# The case of the awkward tunneling....redirect?



## Sabrtooth (May 2, 2016)

I have a FreeBSD machine that is a router that has been happily tunneling using IPSec/Racoon 4 sites for about a year now. Basically a FreeBSD machine at corp, and a bunch of RV082s at the sites.

The goal is to extend our phone system over those tunnels.

We have a Mitel system that is limited to only one IP address, no aliases. It is the router and server for the phone vlan which is 172.17.1.0/24

on the FreeBSD xl3 interface, is a connection to the Mitel VLAN address 172.17.1.9/32


The corporate office lan is xl1 and 10.1.1.0/32
Site1 lan is 10.1.2.0/32 connected by the gif0 interface. All traffic flows wonderfully.

I, essentially, want to be able to ping 172.17.1.9 and pass traffic through it like a gateway from 10.1.2.0/32.
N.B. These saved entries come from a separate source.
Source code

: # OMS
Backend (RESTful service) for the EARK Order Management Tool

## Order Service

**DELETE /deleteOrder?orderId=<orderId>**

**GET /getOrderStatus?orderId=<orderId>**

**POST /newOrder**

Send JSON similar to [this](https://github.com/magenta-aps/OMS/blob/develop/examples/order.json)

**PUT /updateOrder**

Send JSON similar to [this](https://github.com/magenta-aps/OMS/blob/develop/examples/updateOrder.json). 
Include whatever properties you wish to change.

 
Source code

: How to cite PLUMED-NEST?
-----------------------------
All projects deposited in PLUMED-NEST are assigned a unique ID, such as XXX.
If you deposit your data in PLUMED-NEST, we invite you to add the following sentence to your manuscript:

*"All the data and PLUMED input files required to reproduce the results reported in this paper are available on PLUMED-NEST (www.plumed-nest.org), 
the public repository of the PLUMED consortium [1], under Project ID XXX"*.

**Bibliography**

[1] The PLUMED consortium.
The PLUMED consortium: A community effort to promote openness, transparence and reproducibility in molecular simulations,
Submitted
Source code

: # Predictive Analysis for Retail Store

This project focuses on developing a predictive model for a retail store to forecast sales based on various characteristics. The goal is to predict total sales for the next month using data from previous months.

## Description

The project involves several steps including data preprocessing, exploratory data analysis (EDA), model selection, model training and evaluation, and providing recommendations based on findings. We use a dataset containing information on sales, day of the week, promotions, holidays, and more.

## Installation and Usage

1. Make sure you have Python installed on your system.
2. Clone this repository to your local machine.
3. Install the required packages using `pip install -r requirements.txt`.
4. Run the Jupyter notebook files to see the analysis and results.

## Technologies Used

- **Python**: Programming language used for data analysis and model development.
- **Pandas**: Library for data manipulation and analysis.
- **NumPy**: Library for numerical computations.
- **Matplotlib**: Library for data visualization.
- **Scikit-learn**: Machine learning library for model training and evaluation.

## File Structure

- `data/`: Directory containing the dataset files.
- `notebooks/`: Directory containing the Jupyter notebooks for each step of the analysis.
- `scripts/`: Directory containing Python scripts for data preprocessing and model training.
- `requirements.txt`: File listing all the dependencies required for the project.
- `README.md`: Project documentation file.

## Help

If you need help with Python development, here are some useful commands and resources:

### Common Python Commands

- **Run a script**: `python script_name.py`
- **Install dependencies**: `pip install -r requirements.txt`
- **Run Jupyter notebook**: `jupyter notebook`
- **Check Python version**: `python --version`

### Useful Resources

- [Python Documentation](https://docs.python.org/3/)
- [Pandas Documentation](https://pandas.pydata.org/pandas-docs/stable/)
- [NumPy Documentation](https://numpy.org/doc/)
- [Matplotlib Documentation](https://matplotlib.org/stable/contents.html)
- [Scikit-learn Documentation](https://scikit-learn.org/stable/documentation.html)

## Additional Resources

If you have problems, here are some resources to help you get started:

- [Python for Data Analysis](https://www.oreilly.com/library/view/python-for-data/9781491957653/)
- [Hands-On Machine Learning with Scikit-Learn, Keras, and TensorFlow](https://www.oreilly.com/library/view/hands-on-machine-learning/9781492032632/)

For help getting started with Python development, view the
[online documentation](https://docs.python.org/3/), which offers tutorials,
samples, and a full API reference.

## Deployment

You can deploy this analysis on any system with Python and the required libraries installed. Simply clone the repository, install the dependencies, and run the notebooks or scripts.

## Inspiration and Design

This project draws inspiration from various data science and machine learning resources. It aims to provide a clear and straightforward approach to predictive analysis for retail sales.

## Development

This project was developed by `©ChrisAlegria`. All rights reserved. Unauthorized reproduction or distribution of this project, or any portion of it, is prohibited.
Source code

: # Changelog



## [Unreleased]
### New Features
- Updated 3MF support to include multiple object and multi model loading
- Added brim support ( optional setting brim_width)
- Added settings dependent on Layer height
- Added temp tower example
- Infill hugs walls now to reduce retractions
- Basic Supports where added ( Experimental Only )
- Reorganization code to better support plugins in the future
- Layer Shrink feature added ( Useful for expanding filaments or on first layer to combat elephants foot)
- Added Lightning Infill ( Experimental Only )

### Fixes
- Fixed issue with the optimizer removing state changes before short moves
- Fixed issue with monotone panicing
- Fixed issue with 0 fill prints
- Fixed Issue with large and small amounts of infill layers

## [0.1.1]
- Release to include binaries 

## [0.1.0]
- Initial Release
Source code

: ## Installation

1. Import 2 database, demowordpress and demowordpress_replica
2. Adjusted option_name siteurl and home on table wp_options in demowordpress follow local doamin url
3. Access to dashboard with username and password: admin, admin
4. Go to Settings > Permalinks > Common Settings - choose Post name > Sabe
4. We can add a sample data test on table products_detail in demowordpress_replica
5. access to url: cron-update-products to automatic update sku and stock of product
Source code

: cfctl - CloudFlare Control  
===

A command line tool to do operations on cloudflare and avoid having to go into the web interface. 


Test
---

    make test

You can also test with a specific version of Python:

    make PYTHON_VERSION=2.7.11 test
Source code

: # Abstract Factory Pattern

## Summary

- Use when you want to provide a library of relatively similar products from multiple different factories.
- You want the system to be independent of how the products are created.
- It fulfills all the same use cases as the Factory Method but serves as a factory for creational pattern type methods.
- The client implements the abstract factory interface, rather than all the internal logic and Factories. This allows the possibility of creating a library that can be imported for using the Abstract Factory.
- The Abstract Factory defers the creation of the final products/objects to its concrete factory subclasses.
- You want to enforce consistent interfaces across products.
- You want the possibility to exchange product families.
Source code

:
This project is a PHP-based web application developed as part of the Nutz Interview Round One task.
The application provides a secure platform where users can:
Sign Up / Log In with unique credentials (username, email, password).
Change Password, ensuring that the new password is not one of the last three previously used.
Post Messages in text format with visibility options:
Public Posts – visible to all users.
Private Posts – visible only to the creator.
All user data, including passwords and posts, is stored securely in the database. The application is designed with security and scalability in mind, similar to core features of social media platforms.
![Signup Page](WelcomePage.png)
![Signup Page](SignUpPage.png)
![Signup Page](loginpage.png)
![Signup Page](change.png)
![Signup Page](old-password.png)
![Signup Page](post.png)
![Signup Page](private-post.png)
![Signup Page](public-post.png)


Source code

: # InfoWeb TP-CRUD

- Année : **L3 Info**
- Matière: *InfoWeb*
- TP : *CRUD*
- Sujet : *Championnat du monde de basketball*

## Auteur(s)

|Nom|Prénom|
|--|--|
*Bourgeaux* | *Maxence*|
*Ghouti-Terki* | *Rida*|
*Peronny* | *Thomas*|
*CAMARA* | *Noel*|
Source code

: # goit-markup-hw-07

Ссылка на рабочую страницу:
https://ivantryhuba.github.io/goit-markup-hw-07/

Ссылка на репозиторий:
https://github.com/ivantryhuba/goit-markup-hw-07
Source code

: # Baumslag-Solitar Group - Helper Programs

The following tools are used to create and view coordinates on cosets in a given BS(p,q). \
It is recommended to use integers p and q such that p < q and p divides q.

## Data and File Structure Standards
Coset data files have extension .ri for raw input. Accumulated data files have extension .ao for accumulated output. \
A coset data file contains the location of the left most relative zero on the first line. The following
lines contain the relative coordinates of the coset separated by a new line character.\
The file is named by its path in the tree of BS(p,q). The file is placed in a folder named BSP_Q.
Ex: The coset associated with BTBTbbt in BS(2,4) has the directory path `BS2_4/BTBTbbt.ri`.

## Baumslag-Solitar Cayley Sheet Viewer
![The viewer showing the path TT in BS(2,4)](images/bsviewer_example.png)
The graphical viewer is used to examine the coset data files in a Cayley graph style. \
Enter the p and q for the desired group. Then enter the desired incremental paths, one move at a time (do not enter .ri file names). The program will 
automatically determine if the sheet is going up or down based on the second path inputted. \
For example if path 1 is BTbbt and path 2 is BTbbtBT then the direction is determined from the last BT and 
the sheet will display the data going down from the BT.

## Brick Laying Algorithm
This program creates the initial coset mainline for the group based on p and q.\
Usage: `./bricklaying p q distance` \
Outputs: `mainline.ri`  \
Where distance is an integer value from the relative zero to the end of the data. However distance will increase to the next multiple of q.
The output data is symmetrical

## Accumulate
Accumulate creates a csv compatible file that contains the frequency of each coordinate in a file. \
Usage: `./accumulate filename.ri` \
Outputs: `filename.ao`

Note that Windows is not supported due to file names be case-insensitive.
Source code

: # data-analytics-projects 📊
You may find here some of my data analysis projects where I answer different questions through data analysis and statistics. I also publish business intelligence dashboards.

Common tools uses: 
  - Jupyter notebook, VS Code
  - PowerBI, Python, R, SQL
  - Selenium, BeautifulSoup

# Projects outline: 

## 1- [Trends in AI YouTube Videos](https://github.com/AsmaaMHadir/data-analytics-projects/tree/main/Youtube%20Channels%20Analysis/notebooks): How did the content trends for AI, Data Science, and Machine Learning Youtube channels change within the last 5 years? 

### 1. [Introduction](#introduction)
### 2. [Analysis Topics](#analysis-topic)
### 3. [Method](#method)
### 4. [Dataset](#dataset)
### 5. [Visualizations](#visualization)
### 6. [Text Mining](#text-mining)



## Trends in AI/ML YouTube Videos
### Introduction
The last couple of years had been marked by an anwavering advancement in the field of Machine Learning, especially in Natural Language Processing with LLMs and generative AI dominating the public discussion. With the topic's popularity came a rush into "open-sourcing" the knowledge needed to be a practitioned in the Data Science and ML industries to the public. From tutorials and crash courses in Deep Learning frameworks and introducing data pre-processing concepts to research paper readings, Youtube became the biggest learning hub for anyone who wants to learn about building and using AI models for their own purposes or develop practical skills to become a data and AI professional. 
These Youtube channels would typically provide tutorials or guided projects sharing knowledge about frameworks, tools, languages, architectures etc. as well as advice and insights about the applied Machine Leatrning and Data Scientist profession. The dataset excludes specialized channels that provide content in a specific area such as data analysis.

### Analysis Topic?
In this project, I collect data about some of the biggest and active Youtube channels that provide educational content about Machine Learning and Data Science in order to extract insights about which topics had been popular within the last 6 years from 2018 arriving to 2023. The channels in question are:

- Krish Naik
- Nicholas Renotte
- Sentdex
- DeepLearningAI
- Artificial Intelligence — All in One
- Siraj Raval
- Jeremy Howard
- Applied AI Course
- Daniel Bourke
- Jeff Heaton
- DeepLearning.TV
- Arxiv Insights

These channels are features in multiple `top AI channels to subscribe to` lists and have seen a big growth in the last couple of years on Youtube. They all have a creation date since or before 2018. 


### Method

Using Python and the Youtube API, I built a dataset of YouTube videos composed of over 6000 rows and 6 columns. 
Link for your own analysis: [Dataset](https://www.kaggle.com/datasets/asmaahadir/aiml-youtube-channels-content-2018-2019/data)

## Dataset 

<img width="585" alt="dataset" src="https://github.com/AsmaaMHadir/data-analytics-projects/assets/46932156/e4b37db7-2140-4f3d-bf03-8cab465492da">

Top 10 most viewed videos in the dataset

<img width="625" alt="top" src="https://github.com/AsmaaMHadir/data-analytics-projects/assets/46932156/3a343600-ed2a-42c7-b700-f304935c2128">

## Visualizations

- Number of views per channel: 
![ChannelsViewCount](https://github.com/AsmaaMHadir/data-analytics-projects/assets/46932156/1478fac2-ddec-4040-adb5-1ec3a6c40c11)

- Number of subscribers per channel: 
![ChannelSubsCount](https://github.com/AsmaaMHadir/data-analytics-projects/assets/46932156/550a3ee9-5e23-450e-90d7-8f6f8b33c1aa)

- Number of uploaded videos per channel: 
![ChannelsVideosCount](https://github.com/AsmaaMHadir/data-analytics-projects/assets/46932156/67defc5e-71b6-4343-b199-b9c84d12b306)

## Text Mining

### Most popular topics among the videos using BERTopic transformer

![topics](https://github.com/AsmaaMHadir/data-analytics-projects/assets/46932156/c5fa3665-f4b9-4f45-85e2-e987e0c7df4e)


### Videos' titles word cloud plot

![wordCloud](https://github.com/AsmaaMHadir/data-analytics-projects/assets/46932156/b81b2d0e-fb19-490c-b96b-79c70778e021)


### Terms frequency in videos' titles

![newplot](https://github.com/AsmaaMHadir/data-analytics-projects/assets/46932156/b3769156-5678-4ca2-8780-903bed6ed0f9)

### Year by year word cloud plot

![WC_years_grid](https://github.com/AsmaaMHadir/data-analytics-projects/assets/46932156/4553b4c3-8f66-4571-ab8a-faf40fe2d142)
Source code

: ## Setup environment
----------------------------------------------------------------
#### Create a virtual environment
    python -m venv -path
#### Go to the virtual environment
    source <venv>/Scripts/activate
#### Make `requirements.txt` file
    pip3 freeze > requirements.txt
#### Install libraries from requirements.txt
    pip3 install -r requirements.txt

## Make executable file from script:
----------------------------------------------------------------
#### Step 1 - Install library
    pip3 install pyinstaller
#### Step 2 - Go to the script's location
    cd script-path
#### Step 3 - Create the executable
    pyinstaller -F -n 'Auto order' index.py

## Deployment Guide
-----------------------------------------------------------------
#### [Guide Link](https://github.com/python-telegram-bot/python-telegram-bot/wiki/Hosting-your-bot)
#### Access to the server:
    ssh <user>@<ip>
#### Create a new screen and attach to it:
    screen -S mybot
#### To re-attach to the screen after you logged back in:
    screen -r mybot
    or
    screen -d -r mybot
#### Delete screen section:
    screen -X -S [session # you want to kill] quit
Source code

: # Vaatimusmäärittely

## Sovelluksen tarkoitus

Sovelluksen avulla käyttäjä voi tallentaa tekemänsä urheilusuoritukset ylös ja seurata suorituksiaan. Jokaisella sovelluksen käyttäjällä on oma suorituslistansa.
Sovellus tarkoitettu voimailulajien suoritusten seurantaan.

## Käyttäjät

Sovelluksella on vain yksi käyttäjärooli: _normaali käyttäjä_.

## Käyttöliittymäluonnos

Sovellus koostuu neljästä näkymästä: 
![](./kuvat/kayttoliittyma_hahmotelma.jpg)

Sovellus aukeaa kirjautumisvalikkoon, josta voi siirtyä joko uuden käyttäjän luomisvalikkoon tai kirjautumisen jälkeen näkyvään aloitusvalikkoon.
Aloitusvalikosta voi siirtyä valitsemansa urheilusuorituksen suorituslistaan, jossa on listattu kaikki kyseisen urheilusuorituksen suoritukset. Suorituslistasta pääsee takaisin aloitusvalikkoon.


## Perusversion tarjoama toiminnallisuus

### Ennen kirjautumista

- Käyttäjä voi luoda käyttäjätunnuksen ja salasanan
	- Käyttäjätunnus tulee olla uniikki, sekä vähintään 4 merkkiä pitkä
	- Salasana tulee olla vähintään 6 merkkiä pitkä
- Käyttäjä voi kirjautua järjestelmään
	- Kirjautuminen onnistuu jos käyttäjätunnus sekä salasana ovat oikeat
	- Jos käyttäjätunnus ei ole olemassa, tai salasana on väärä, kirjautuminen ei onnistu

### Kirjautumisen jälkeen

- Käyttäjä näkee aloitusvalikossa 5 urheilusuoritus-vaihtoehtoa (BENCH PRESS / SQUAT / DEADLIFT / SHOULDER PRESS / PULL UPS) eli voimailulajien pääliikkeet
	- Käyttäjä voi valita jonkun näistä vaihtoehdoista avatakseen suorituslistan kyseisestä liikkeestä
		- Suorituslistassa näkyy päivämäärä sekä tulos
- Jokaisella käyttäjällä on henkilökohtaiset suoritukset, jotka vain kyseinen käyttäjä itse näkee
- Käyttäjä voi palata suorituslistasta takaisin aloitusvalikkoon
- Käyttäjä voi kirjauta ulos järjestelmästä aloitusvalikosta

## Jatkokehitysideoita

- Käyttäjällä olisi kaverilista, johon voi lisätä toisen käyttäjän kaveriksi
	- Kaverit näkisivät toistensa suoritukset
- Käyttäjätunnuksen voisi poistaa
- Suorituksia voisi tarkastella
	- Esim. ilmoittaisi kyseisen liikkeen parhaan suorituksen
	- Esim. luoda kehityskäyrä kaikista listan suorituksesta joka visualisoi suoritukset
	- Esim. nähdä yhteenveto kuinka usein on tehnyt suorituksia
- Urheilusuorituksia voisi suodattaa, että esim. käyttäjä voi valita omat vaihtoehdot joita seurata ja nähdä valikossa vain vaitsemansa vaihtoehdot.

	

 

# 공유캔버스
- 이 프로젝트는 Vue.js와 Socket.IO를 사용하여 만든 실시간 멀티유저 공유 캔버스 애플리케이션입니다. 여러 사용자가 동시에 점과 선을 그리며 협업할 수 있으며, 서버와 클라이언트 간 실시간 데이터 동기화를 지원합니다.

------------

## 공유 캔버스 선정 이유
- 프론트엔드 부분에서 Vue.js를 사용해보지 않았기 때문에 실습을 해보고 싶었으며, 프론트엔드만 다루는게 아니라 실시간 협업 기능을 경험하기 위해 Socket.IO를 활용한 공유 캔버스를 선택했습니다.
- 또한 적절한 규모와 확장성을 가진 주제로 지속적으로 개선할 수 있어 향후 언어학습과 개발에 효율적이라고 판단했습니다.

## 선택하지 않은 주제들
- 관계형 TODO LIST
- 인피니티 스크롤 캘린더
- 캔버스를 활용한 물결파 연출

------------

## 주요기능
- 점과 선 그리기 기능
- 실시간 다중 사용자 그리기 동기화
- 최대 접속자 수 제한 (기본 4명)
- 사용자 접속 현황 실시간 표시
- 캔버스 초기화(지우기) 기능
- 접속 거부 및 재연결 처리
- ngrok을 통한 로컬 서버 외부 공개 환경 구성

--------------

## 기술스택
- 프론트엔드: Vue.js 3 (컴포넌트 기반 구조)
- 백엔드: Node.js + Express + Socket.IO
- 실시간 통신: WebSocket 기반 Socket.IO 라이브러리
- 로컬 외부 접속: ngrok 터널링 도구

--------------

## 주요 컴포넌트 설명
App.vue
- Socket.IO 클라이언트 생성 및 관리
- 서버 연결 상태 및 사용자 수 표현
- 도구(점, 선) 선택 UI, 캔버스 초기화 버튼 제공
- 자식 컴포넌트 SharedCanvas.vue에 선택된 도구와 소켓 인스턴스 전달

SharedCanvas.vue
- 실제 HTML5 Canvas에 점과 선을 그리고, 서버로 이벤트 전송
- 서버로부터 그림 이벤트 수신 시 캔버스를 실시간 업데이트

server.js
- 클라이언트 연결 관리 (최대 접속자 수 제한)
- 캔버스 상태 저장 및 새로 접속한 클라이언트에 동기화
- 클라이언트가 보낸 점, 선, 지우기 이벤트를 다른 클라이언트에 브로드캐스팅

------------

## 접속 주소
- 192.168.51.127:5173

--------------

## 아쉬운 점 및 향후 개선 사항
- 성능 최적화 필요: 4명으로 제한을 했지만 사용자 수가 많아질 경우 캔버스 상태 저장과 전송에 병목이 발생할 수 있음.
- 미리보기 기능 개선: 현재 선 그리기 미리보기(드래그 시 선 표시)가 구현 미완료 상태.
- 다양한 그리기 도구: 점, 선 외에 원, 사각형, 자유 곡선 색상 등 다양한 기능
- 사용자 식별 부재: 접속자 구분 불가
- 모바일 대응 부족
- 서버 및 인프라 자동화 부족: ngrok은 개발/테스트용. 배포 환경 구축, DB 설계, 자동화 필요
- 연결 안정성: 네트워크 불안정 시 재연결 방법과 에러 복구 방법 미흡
The RV042 prohibits sending subnets over the pipe that aren't part of the pipe.
I can't seem to figure out how to add extra subnets to the pipe.
I had a thought that I could "spoof" a 10.1.2.0 IP address (10.1.2.9) that tunnels back to 172.17.1.9.

Ultimately, I'm stuck and looking for ideas. Anyone?


----------